◆ **Work to be completed**: Reproduce exactly the lines that run from the start of the records below to the line with "## Description", inclusive.

◆ **Material provided**:

◆ ◆ ◆ ◆ ◆

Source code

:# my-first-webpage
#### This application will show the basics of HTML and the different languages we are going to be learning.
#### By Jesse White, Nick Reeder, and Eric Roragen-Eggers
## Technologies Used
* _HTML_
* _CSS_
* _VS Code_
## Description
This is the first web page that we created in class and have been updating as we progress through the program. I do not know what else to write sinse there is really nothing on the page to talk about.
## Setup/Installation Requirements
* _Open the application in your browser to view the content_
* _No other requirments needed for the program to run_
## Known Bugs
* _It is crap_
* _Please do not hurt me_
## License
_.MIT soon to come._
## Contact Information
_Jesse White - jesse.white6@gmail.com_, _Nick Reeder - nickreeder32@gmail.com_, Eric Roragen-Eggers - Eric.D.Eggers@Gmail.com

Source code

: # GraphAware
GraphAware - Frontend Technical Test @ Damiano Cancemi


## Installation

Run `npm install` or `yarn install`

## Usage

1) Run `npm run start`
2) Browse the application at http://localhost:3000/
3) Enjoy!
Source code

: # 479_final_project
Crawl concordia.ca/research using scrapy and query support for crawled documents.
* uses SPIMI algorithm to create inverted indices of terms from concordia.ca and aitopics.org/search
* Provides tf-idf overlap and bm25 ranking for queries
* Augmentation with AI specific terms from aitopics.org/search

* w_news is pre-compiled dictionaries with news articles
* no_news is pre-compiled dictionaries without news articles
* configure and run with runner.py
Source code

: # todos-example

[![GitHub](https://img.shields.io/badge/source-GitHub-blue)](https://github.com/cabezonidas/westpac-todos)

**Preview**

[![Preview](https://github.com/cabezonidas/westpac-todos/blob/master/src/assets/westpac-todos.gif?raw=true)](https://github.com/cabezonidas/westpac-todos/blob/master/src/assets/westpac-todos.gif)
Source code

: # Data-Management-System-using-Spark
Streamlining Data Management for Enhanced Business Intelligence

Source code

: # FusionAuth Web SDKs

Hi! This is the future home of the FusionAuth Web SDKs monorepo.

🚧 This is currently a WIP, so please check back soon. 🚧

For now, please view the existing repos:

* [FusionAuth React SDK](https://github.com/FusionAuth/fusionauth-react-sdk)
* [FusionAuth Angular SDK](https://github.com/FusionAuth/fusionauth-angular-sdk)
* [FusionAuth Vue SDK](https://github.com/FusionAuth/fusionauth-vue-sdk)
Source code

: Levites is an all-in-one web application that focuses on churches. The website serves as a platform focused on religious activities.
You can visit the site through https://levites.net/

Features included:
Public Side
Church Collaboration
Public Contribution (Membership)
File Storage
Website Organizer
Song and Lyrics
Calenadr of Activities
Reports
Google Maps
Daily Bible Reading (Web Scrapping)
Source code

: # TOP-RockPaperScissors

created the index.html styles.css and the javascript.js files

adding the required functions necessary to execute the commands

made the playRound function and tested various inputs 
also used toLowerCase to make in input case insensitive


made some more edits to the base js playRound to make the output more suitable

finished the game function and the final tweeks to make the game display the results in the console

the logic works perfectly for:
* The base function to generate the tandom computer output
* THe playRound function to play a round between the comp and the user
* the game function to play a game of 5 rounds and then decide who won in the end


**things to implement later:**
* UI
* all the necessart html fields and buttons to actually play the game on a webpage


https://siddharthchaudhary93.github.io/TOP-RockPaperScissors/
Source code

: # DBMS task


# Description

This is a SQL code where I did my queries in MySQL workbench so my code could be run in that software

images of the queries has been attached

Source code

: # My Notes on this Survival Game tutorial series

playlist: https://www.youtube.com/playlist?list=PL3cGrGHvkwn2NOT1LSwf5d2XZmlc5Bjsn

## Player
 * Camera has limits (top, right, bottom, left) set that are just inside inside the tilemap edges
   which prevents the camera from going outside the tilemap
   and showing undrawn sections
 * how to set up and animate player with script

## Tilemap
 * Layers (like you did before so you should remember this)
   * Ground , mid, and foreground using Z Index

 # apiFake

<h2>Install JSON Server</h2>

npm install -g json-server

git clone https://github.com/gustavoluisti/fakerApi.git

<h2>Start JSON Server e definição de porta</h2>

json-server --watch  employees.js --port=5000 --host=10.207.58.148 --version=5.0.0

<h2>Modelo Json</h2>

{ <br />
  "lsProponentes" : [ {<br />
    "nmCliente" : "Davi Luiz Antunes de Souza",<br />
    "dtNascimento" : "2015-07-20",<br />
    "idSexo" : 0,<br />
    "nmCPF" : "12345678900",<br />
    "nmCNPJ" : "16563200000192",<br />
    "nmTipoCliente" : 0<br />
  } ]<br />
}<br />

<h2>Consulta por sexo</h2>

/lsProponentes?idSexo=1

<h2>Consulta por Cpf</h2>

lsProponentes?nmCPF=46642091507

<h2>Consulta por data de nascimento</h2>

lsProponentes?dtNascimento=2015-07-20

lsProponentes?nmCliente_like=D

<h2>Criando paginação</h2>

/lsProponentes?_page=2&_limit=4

◆ ◆ ◆ ◆ ◆

◆ **Output of the task**:
Source code

:# my-first-webpage
#### This application will show the basics of HTML and the different languages we are going to be learning.
#### By Jesse White, Nick Reeder, and Eric Roragen-Eggers
## Technologies Used
* _HTML_
* _CSS_
* _VS Code_
## Description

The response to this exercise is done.